> WORK ORDER
In the entries that follow, find the word "Evaluation" and report each line it is on.

(SOURCE DATA begins)

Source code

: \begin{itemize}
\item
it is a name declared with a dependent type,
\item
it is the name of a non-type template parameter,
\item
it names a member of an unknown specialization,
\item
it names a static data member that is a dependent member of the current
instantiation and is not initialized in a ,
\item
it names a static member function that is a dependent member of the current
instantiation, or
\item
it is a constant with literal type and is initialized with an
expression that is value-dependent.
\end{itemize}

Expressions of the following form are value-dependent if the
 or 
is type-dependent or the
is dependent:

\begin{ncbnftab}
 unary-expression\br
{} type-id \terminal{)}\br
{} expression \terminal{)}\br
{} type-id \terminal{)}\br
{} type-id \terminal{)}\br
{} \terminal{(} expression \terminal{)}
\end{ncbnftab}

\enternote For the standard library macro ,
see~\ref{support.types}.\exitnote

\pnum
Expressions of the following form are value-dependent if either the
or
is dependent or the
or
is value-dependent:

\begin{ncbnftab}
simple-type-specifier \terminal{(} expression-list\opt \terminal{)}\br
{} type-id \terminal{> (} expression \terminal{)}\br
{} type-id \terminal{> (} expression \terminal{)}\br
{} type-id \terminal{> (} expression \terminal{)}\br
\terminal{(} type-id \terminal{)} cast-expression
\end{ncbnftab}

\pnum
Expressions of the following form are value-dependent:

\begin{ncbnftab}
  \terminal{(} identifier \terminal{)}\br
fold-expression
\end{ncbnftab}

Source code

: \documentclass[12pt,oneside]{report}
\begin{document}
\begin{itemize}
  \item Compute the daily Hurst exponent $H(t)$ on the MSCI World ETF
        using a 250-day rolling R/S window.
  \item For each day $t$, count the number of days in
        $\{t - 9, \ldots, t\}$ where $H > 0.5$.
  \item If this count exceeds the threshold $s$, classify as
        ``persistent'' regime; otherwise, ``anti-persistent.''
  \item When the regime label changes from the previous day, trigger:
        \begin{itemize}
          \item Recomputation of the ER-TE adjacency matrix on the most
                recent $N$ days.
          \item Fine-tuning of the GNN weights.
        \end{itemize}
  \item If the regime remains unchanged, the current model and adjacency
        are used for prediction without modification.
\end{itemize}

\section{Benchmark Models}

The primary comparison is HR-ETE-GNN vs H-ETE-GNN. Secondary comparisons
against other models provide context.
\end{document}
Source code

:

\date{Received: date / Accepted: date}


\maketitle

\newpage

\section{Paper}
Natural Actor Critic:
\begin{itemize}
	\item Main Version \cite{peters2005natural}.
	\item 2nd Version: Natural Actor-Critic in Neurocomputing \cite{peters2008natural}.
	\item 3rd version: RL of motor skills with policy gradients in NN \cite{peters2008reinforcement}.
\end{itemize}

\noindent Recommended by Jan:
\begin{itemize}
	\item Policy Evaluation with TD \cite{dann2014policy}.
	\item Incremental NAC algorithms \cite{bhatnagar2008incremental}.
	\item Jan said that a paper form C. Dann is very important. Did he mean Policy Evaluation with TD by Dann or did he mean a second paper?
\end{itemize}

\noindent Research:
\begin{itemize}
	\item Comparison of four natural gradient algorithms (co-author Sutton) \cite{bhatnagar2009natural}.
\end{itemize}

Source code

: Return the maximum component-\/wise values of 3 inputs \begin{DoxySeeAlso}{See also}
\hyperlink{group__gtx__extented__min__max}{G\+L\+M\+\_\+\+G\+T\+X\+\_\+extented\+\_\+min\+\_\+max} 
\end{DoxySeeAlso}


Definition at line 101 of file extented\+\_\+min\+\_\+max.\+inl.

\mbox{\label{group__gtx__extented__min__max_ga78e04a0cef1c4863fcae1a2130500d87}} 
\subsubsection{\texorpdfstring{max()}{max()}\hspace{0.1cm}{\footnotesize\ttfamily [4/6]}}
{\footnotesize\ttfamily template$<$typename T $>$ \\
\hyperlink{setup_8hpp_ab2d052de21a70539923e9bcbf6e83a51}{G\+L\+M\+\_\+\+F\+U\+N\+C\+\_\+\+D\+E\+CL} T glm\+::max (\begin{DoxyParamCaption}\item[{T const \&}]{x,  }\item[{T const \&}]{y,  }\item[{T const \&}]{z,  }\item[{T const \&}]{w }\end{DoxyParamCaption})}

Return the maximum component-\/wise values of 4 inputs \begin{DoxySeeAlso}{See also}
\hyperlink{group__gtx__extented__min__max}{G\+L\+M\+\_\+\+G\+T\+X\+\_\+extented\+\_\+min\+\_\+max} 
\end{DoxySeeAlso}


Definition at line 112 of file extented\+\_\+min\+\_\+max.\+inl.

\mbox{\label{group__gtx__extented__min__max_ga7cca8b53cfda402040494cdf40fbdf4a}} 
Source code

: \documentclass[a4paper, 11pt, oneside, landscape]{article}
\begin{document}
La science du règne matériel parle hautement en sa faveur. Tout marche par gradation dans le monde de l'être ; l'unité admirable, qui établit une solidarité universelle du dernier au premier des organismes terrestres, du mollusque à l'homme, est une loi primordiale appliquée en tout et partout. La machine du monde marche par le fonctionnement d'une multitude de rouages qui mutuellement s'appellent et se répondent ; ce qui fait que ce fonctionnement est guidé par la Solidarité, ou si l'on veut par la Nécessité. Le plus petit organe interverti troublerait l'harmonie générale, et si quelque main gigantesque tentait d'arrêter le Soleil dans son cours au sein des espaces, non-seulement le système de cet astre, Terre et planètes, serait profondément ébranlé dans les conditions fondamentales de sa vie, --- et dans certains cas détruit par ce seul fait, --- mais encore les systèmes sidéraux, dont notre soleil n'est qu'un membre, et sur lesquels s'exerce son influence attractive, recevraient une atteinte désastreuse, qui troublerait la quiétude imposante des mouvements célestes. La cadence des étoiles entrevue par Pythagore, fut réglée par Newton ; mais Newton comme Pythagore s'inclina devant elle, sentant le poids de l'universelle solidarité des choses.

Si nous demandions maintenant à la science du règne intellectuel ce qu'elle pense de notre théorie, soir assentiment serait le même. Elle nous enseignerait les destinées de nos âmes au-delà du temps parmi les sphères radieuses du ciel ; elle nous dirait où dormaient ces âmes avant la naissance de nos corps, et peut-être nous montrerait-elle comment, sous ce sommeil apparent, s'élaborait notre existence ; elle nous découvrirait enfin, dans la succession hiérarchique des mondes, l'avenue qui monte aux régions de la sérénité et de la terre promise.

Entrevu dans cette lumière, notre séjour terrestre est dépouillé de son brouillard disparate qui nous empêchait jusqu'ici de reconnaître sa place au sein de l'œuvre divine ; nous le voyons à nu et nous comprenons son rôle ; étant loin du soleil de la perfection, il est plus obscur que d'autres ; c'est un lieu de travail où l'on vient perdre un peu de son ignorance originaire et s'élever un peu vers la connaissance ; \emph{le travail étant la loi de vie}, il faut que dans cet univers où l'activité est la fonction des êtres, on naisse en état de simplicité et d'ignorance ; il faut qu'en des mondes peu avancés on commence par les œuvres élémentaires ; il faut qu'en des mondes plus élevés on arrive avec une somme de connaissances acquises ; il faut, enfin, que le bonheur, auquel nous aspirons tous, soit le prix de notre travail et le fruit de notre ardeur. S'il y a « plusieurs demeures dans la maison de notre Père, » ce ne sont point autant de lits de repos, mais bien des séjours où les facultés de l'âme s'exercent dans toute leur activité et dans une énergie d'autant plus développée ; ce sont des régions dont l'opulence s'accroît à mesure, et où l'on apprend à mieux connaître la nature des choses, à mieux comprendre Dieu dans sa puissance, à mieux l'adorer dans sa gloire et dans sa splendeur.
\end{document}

(SOURCE DATA ends)
(SOURCE DATA begins)

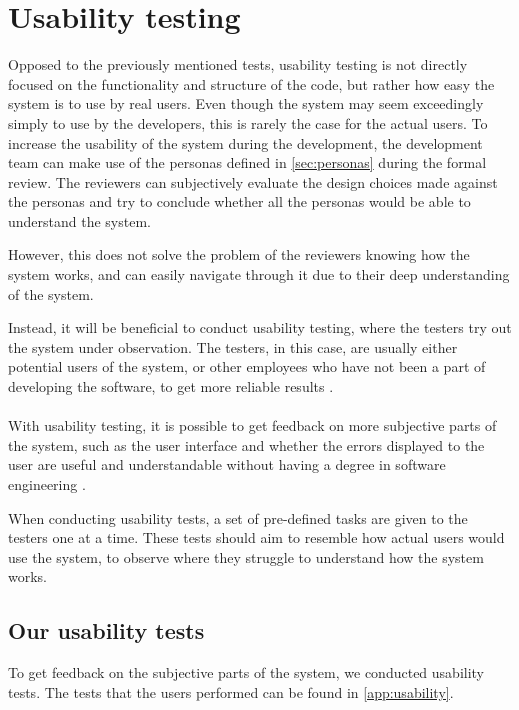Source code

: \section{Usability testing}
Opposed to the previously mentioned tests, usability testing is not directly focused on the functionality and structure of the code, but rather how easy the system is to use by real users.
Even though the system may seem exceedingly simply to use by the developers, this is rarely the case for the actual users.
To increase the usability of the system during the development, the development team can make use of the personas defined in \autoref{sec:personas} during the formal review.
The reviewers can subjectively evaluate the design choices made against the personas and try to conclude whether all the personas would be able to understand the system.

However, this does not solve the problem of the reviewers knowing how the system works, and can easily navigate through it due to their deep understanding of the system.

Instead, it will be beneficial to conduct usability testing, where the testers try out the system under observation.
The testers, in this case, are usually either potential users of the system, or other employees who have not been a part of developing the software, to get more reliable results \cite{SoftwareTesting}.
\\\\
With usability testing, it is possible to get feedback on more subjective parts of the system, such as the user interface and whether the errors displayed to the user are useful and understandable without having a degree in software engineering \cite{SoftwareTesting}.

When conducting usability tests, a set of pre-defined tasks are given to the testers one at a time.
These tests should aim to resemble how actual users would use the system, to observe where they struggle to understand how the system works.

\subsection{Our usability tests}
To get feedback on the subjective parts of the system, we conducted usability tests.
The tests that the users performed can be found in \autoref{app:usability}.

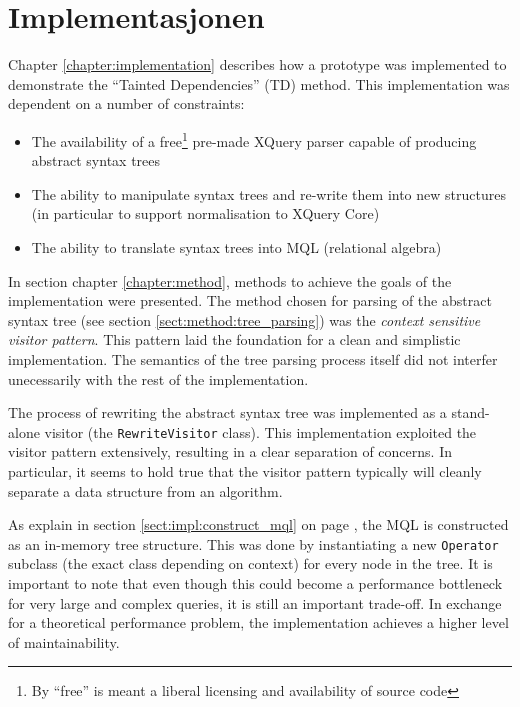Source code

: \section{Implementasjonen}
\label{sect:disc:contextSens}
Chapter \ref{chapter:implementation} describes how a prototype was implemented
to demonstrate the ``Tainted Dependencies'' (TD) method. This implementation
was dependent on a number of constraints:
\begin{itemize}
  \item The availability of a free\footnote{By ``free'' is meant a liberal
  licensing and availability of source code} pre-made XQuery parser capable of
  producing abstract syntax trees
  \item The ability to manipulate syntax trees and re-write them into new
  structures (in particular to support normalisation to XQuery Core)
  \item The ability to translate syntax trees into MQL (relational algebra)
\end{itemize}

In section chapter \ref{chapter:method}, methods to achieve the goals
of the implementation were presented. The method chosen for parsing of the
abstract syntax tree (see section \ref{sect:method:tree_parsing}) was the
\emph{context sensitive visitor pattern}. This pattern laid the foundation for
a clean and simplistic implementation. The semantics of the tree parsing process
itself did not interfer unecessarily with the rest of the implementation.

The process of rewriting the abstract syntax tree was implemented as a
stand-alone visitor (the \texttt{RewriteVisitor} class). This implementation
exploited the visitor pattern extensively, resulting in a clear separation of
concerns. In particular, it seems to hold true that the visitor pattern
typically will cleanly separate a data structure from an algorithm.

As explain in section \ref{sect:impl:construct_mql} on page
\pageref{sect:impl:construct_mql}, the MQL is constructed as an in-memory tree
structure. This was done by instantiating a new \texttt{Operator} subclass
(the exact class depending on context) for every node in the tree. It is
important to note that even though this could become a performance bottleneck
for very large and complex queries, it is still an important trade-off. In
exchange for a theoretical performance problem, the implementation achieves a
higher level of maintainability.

(SOURCE DATA ends)

> REPLY TO THE EXERCISE
	\item Policy Evaluation with TD \cite{dann2014policy}.
	\item Jan said that a paper form C. Dann is very important. Did he mean Policy Evaluation with TD by Dann or did he mean a second paper?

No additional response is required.